Cash App Aug 19, 2020

Wire Support For Swift, Part 1

Article Summary

Eric Firestone and Jake Wharton from Square just brought Wire's protocol buffer compiler to Swift, and their opinionated approach throws out some sacred cows. Why build yet another proto compiler when Google already has one?

Square's Wire compiler now supports Swift alongside Java and Kotlin, offering a simpler alternative to Google's official protoc compiler. The team deliberately omits features like default values and dynamic extensions to create cleaner, more idiomatic APIs that scale better for large organizations.

Key Takeaways

Critical Insight

Wire trades protocol buffer feature completeness for dramatically simpler generated code, turning a single optional field from 8 lines of boilerplate into just one nullable property.

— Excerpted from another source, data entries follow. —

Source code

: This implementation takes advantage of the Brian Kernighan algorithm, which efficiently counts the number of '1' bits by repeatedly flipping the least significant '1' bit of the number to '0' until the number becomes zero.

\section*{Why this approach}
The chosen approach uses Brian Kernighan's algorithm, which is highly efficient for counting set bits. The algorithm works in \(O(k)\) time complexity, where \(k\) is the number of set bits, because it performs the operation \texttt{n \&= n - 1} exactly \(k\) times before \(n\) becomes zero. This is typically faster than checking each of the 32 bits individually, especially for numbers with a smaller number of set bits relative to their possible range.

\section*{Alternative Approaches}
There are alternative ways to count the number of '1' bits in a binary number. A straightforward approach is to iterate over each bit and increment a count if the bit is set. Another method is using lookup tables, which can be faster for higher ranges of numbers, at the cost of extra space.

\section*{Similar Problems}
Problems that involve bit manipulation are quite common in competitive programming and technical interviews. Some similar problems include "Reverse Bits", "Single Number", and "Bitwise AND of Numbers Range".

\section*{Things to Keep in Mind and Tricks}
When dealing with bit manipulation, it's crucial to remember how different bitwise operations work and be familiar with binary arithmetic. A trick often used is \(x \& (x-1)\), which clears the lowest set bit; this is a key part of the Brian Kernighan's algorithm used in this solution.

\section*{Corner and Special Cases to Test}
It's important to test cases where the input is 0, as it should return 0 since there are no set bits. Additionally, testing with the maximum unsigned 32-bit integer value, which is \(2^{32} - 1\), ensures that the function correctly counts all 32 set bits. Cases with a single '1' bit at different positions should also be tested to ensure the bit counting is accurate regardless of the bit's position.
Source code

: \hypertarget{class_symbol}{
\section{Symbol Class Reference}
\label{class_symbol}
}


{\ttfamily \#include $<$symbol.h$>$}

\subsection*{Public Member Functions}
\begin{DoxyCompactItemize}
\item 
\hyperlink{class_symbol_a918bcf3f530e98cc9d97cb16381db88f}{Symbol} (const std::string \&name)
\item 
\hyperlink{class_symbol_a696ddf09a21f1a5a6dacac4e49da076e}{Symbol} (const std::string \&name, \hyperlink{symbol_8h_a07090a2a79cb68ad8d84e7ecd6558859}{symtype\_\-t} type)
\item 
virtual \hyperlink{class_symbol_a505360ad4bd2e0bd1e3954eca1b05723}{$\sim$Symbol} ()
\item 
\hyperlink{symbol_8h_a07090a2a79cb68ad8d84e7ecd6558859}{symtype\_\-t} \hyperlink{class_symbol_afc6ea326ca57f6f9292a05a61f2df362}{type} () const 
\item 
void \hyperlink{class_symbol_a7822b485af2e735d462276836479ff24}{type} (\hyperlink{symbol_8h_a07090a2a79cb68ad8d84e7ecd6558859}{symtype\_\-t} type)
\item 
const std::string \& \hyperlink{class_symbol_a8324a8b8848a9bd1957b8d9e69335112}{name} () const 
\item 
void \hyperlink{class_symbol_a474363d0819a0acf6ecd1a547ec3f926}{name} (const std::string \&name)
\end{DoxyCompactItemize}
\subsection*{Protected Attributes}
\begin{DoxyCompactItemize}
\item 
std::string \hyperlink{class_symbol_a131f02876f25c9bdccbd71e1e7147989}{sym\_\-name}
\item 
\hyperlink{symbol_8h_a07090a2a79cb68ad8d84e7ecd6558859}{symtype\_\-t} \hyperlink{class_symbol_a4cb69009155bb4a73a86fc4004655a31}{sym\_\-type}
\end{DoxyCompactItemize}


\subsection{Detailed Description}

Part two promises performance benchmarks and engineering tradeoffs that influenced Square's decision to standardize on Wire across all platforms.

About This Article

Problem

Swift's module system works differently than Java and Kotlin. Instead of fully-qualified package names, Swift defines modules at the compilation unit level rather than through type-level namespacing. Square needed to handle this fundamental difference.

Solution

Wire's team created a manifest-based packaging system using a single YAML file. This file defines modules, their dependencies, content roots, and what to prune. Developers get type-level control over where modules go.

Impact

Generated Swift content now scopes semantically within the proto dependency tree. Wire handles complete dependency resolution automatically and manages edge cases like type nesting and options across multiple modules.